一方、業務用途としてチューニングされた部分を取り上げると、まず音声ユニットである。インテリジェントシューに接続することによって、ファンタム電源も供給できる仕様になっている。キャノン端子2個が、それぞれ独立して操作することができ、オートもマニュアルもできる。1chを左右へ同時出力も可能。このユニットを使った場合、カメラ本体マイクは自動的に切られる。仕様はソニーの業務用カメラと同じなので扱いやすいだろう。さらに、レンズフードが付属している。非常に作りのよいフードで、カメラ本体に強固にロックされる。荒っぽく使われることの多い撮影現場では安心できる仕様だと言える。フード前はフラットになっているので、ガラスフィルタを貼付けたり、マットボックスを使う場合にも対応しやすいはずだ。
収録フォーマットは奇麗、編集にひと味加えれば大丈夫
お馴染みのVegas Proインターフェース
同じクラスのカメラとしてはJVCから発売されているGS-TD1が競合で、全体的なスペックは似ており、どちらもAVCHDで収録する。しかし3D収録フォーマットはGS-TD1がサイドバイサイドとMVCの選択が可能だが、HXR-NX3D1JはMVC収録のみとなっている。MVCはMP4・AVCHDの3Dフォーマットのひとつだが、2011年8月現在ではソニーのVegas Pro最新版のみで編集可能となっている。Vegasは撮影と編集を分業している日本のプロの現場ではマイナーな存在だが、非常に優れた編集ソフトで北米市場では比較的高いシェアを獲得しているようだ。
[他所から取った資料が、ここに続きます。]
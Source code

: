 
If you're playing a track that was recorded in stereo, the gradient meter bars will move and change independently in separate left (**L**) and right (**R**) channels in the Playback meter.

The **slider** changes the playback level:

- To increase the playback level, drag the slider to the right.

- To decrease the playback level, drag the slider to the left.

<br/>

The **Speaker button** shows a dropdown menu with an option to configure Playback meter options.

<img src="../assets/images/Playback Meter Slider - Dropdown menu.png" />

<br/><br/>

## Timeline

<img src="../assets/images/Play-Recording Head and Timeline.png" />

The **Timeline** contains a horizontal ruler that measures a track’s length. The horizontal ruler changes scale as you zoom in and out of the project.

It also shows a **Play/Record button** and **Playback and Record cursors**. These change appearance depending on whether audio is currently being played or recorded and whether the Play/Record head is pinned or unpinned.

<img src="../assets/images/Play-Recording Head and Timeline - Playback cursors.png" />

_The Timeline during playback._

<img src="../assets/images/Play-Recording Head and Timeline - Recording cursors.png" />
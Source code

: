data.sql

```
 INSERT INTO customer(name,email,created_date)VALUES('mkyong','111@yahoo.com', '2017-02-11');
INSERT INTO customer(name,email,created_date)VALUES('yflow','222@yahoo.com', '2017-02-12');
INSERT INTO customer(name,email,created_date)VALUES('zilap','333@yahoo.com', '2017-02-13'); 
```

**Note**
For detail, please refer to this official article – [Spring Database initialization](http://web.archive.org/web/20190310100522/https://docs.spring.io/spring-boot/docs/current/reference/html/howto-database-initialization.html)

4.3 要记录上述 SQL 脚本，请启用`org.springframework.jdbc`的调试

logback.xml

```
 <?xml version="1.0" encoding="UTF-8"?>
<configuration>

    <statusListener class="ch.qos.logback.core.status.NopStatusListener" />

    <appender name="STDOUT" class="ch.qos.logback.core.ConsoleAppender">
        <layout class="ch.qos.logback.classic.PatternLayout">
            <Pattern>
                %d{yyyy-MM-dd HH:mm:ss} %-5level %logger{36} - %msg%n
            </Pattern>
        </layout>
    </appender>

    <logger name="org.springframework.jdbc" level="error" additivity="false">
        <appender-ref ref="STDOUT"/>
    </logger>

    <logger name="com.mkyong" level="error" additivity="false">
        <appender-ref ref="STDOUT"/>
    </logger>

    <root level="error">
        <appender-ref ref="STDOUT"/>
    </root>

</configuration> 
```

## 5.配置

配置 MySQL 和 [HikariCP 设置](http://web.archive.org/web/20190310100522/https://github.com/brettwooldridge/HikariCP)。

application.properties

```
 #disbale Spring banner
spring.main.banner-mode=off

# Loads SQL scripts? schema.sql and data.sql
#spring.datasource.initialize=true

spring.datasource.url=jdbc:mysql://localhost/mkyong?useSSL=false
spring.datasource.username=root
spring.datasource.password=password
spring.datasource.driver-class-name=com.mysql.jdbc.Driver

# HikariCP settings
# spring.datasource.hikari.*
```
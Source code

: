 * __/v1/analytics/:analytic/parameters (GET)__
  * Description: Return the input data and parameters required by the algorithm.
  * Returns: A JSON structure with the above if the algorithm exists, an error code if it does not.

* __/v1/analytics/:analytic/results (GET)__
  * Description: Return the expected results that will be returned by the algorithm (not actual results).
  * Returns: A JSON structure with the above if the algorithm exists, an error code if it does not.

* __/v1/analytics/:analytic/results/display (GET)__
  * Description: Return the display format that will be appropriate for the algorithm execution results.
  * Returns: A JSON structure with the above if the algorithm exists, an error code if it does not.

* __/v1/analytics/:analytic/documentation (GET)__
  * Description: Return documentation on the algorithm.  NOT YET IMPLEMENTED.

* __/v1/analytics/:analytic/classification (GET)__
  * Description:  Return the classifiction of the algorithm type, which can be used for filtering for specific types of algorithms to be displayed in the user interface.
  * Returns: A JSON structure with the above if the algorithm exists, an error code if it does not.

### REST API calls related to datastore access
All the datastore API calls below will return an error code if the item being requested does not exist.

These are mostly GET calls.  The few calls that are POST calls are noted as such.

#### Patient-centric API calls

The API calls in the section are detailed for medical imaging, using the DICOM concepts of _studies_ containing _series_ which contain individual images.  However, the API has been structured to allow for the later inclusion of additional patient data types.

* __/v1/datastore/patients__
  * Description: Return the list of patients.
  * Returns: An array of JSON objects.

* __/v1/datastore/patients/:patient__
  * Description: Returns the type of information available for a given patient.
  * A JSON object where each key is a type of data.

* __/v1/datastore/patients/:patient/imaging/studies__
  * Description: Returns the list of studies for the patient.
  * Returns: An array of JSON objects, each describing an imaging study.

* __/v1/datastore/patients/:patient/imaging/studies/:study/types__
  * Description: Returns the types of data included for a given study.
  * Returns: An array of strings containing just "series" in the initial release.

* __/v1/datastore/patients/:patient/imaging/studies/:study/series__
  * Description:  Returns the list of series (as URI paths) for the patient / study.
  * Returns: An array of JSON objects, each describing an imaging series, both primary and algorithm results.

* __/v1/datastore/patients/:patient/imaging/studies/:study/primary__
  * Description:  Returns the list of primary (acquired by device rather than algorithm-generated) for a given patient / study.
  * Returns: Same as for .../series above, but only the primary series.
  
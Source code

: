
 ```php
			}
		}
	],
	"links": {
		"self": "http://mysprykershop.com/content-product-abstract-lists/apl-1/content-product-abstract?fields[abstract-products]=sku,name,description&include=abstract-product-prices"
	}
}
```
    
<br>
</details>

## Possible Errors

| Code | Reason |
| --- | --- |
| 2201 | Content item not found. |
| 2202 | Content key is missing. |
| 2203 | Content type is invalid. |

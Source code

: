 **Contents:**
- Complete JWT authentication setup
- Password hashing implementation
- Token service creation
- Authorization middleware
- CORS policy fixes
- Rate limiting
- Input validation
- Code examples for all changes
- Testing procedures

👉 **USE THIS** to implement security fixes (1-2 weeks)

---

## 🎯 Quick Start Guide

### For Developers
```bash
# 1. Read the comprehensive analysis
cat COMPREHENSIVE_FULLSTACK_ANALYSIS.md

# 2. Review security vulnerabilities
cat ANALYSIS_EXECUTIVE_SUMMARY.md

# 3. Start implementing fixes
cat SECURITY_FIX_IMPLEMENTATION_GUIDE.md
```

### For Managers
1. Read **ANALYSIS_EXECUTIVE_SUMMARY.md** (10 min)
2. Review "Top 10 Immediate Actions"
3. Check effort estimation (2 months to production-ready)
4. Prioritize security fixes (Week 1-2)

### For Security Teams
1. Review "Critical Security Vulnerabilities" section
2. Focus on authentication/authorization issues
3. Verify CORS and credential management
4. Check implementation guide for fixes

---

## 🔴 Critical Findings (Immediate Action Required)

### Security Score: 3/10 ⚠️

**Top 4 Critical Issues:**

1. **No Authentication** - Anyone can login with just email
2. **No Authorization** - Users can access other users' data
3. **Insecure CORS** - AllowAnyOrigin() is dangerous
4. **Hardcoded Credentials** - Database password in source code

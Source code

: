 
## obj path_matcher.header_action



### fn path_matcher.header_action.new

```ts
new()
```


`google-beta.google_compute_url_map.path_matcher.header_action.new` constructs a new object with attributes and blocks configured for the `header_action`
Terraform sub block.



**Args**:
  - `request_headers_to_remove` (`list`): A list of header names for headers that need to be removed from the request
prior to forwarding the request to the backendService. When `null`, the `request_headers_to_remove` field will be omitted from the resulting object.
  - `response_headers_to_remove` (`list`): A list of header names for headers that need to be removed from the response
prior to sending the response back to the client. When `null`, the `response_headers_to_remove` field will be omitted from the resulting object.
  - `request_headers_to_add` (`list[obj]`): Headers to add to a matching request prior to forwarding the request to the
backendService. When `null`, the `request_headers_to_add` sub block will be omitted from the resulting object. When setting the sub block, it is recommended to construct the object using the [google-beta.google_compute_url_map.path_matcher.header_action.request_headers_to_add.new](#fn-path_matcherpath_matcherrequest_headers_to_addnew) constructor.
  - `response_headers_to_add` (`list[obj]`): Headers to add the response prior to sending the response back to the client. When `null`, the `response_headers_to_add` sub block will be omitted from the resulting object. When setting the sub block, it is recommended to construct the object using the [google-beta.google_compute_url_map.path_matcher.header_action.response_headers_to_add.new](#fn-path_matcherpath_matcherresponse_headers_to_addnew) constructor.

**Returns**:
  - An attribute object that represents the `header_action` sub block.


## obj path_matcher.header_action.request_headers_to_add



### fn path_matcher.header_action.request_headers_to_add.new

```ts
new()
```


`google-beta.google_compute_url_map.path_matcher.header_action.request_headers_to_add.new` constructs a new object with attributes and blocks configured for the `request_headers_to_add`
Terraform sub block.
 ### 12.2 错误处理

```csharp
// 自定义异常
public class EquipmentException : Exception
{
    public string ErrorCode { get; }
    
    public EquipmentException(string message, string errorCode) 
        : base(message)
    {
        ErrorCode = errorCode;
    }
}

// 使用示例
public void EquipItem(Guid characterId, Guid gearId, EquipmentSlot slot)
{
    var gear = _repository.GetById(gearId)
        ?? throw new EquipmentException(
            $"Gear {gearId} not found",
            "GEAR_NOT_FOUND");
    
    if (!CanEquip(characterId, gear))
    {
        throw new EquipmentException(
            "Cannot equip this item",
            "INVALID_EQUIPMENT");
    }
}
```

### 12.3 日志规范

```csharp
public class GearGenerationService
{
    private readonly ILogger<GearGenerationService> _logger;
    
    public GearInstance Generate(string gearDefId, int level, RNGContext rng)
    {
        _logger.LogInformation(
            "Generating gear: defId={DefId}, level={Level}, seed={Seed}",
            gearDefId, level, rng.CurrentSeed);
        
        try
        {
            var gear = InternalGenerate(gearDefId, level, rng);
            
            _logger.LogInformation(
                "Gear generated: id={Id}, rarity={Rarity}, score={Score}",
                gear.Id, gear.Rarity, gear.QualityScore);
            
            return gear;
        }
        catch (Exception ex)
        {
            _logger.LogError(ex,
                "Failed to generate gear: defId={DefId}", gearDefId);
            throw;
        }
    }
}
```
Vegasユーザーでなくても、HXR-NX3D1Jの付属ソフトのContent Management Utilityを使い左右映像を分離すれば、これまでの2D編集環境をそのまま利用することができる。ただし、このソフトを使うにはカメラとPCをUSB接続する必要があり、撮影と編集が別会社というような場合に一手間増えてしまう。そんな場合には3dtv.atの有償ソフトで分離するとよい。
ただ、個人的な印象としては、左右を分離してEDIUSなどのプロ御用達ソフトで編集する場合、左右を別トラックにしてマルチカメラ編集のように左右同時にカットするので、編集が煩雑になることは否めず、VegasのようにMVCをネイティブで編集できる環境が増えることが望ましい。弊社ではJVCのGS-TD1でVシネマを3本ほど完成させているが、DVDにするにせよブルーレイにするにせよ、実はハーフのサイドバイサイドでも画質的には十分に奇麗である。ただし、3Dのブルーレイを同時に作る場合には、言わなければ分からない程度だが、若干の物足りなさがある。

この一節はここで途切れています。